[Provided material]
---
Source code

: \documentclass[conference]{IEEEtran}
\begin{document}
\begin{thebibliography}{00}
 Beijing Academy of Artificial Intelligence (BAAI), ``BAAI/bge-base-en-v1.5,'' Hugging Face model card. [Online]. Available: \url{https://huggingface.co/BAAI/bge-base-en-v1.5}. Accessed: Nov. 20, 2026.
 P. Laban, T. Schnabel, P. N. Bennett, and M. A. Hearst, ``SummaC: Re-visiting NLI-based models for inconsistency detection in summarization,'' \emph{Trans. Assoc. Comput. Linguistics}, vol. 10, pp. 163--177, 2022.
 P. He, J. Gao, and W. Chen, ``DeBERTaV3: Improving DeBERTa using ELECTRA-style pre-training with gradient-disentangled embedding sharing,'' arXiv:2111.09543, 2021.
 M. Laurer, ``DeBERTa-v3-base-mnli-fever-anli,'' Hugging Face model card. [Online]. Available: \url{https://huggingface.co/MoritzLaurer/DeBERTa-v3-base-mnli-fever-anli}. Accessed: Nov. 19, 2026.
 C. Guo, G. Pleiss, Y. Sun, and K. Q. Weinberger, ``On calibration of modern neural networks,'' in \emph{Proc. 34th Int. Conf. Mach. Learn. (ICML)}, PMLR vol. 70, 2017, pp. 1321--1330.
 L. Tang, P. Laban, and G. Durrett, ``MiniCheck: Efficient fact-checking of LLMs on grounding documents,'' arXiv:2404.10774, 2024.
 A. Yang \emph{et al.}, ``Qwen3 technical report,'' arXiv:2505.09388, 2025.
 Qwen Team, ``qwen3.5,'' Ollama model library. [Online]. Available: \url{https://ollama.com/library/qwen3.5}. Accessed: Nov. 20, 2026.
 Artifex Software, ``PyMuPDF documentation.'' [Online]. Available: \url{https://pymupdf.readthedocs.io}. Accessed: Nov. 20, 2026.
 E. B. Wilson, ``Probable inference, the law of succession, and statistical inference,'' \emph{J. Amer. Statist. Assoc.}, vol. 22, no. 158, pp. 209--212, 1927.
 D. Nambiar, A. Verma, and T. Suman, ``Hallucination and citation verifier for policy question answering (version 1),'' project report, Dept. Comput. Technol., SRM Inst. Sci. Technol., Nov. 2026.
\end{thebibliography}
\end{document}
---
[Requirement]
When a line in the data contains the string "begin", copy that line.

[Answer area]
\begin{document}
\begin{thebibliography}{00}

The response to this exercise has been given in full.